We began our research with the idea that some of the labor involved in FAQ construction could be automated. In particular, we would like to develop tools for the automatic identification of frequently asked questions in newsgroup archives. Such a system could be used, for example, by a newsgroup administrator to create a first draft list of questions, or to monitor recent postings for possible additions to an existing FAQ.

This project was started in 2001-2002 as a CREW project. By the end of last year, they had constructed a database that could be used for various inquiries and had succeeded in identifying messages with questions. Two of the continuing members of the group presented these findings at the Grace Hopper Celebration of Women in Computing in the Fall of 2002, in Vancouver, BC.

What we did this year
We spent the first part of the year training the new members of the group in using Perl, MySQL and in becoming familiarized with the project.
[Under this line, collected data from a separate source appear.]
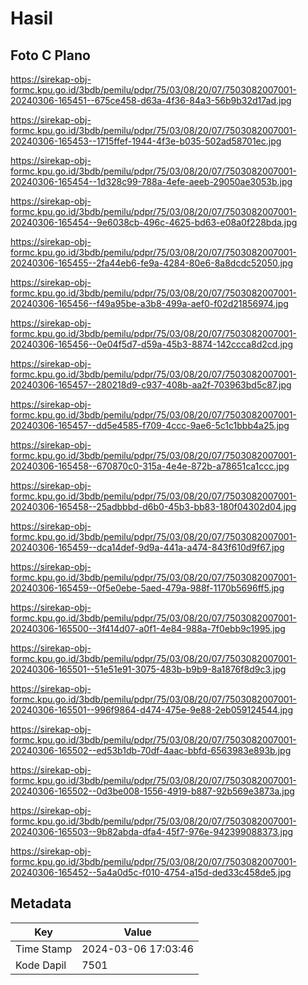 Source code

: # Hasil

## Foto C Plano

https://sirekap-obj-formc.kpu.go.id/3bdb/pemilu/pdpr/75/03/08/20/07/7503082007001-20240306-165451--675ce458-d63a-4f36-84a3-56b9b32d17ad.jpg

https://sirekap-obj-formc.kpu.go.id/3bdb/pemilu/pdpr/75/03/08/20/07/7503082007001-20240306-165453--1715ffef-1944-4f3e-b035-502ad58701ec.jpg

https://sirekap-obj-formc.kpu.go.id/3bdb/pemilu/pdpr/75/03/08/20/07/7503082007001-20240306-165454--1d328c99-788a-4efe-aeeb-29050ae3053b.jpg

https://sirekap-obj-formc.kpu.go.id/3bdb/pemilu/pdpr/75/03/08/20/07/7503082007001-20240306-165454--9e6038cb-496c-4625-bd63-e08a0f228bda.jpg

https://sirekap-obj-formc.kpu.go.id/3bdb/pemilu/pdpr/75/03/08/20/07/7503082007001-20240306-165455--2fa44eb6-fe9a-4284-80e6-8a8dcdc52050.jpg

https://sirekap-obj-formc.kpu.go.id/3bdb/pemilu/pdpr/75/03/08/20/07/7503082007001-20240306-165456--f49a95be-a3b8-499a-aef0-f02d21856974.jpg

https://sirekap-obj-formc.kpu.go.id/3bdb/pemilu/pdpr/75/03/08/20/07/7503082007001-20240306-165456--0e04f5d7-d59a-45b3-8874-142ccca8d2cd.jpg

https://sirekap-obj-formc.kpu.go.id/3bdb/pemilu/pdpr/75/03/08/20/07/7503082007001-20240306-165457--280218d9-c937-408b-aa2f-703963bd5c87.jpg

https://sirekap-obj-formc.kpu.go.id/3bdb/pemilu/pdpr/75/03/08/20/07/7503082007001-20240306-165457--dd5e4585-f709-4ccc-9ae6-5c1c1bbb4a25.jpg

https://sirekap-obj-formc.kpu.go.id/3bdb/pemilu/pdpr/75/03/08/20/07/7503082007001-20240306-165458--670870c0-315a-4e4e-872b-a78651ca1ccc.jpg

https://sirekap-obj-formc.kpu.go.id/3bdb/pemilu/pdpr/75/03/08/20/07/7503082007001-20240306-165458--25adbbbd-d6b0-45b3-bb83-180f04302d04.jpg

https://sirekap-obj-formc.kpu.go.id/3bdb/pemilu/pdpr/75/03/08/20/07/7503082007001-20240306-165459--dca14def-9d9a-441a-a474-843f610d9f67.jpg

https://sirekap-obj-formc.kpu.go.id/3bdb/pemilu/pdpr/75/03/08/20/07/7503082007001-20240306-165459--0f5e0ebe-5aed-479a-988f-1170b5696ff5.jpg

https://sirekap-obj-formc.kpu.go.id/3bdb/pemilu/pdpr/75/03/08/20/07/7503082007001-20240306-165500--3f414d07-a0f1-4e84-988a-7f0ebb9c1995.jpg

https://sirekap-obj-formc.kpu.go.id/3bdb/pemilu/pdpr/75/03/08/20/07/7503082007001-20240306-165501--51e51e91-3075-483b-b9b9-8a1876f8d9c3.jpg

https://sirekap-obj-formc.kpu.go.id/3bdb/pemilu/pdpr/75/03/08/20/07/7503082007001-20240306-165501--996f9864-d474-475e-9e88-2eb059124544.jpg

https://sirekap-obj-formc.kpu.go.id/3bdb/pemilu/pdpr/75/03/08/20/07/7503082007001-20240306-165502--ed53b1db-70df-4aac-bbfd-6563983e893b.jpg

https://sirekap-obj-formc.kpu.go.id/3bdb/pemilu/pdpr/75/03/08/20/07/7503082007001-20240306-165502--0d3be008-1556-4919-b887-92b569e3873a.jpg

https://sirekap-obj-formc.kpu.go.id/3bdb/pemilu/pdpr/75/03/08/20/07/7503082007001-20240306-165503--9b82abda-dfa4-45f7-976e-942399088373.jpg

https://sirekap-obj-formc.kpu.go.id/3bdb/pemilu/pdpr/75/03/08/20/07/7503082007001-20240306-165452--5a4a0d5c-f010-4754-a15d-ded33c458de5.jpg


## Metadata

| Key        | Value               |
| ---------- | ------------------- |
| Time Stamp | 2024-03-06 17:03:46 |
| Kode Dapil | 7501                |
One of the ideas we pursued throughout the year was the use of parsing information to identify questions. Writing a parser was beyond the scope of our project, so we found a parser that would suit our needs; this was the Link Grammar parser written D. Temperley, D. Sleator and J. Lafferty at Carnegie Mellon University. We used the Lingua Link version of the Link Grammar Parser. The nice thing about this parser is that the parsing information can be stored in an array, which can be easily stored and used in machine-learning techniques.

As we were trying to separate the messages into sentences for parsing, we noticed that due to the way marked messages had been stored, parts of long sentences had been lost. We decided that a whole re-marking was needed to get valid results, so we redesigned the message-reading survey. We decided to split the sentences before the readers saw them, and then store not the sentence itself but the sentenceid. In this way we were able to retrieve an entire marked sentence, without any lost information. As in the previous year, we had fellow students volunteers who read and marked about 3500 of the 20000 messages.

We proceeded to parse the sentences which had been marked as questions or not by human volunteers. Half of the sentences parsed, which is expected because of the casual language of newsgroup messages.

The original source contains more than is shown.